PROBLEM DETAILS: All that should come back is the lines of the data below from the one containing "Each rider is" to the one containing "The host is allowed", inclusive, exactly as they stand.

(Stored data entries)

>>>>>

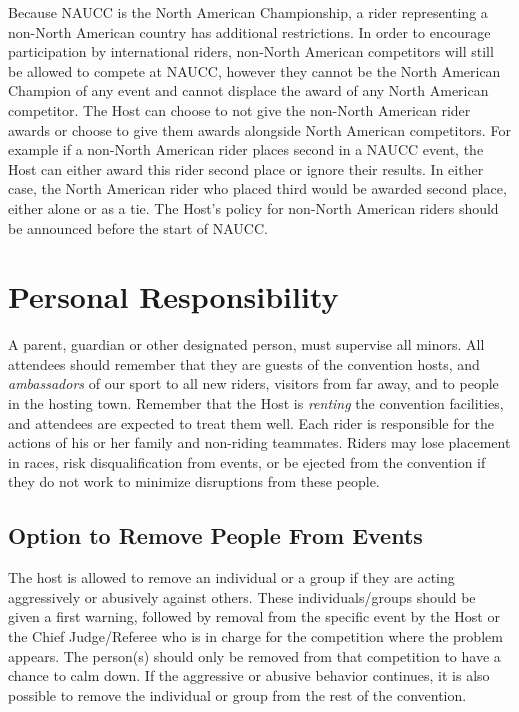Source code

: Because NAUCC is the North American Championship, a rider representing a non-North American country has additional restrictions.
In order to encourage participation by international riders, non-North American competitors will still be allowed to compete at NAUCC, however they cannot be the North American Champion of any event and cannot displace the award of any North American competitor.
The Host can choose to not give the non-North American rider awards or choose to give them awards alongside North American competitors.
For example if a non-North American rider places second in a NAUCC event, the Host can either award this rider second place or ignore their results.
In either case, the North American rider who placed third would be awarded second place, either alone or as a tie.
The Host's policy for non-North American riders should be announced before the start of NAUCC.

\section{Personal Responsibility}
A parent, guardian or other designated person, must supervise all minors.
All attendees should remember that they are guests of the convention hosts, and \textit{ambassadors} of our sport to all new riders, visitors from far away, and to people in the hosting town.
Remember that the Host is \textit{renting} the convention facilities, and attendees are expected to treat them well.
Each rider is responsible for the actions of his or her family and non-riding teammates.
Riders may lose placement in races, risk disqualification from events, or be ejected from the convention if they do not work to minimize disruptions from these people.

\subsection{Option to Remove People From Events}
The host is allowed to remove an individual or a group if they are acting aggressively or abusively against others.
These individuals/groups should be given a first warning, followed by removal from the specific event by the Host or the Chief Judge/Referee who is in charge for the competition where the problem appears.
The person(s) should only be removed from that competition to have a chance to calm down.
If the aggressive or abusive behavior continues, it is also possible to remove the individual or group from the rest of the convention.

<<<<<
>>>>>

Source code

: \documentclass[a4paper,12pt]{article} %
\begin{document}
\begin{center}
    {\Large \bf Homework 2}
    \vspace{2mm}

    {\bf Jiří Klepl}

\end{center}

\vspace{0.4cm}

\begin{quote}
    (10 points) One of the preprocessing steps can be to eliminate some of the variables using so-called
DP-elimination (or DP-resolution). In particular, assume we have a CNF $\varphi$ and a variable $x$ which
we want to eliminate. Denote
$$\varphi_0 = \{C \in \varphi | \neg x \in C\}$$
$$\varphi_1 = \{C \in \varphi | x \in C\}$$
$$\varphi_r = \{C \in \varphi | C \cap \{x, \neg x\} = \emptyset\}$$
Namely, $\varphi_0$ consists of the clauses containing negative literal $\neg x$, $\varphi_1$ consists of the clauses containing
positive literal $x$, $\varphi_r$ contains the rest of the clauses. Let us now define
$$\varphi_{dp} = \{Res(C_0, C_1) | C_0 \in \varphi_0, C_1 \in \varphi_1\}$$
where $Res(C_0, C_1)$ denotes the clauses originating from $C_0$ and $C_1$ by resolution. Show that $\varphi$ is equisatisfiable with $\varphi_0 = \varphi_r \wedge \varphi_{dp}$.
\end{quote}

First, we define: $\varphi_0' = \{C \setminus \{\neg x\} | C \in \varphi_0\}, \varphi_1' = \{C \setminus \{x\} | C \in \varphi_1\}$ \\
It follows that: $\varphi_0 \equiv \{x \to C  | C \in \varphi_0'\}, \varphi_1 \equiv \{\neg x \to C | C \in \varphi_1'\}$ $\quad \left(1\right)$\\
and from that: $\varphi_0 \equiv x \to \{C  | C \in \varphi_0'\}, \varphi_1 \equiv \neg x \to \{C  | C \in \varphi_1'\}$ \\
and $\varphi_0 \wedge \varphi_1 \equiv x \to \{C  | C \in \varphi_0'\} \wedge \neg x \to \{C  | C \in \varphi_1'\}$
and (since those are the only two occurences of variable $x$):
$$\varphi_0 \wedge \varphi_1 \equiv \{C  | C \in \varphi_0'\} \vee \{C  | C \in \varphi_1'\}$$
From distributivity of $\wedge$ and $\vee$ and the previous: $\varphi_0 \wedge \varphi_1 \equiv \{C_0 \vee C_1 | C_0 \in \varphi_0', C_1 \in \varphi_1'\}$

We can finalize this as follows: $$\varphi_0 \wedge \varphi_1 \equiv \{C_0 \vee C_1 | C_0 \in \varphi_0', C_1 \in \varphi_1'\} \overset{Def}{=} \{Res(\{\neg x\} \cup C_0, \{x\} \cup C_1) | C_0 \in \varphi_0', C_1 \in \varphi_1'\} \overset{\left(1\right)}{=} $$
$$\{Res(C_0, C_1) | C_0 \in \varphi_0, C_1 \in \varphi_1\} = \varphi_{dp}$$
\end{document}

<<<<<

EXERCISE RESULT:
Each rider is responsible for the actions of his or her family and non-riding teammates.
Riders may lose placement in races, risk disqualification from events, or be ejected from the convention if they do not work to minimize disruptions from these people.

\subsection{Option to Remove People From Events}
The host is allowed to remove an individual or a group if they are acting aggressively or abusively against others.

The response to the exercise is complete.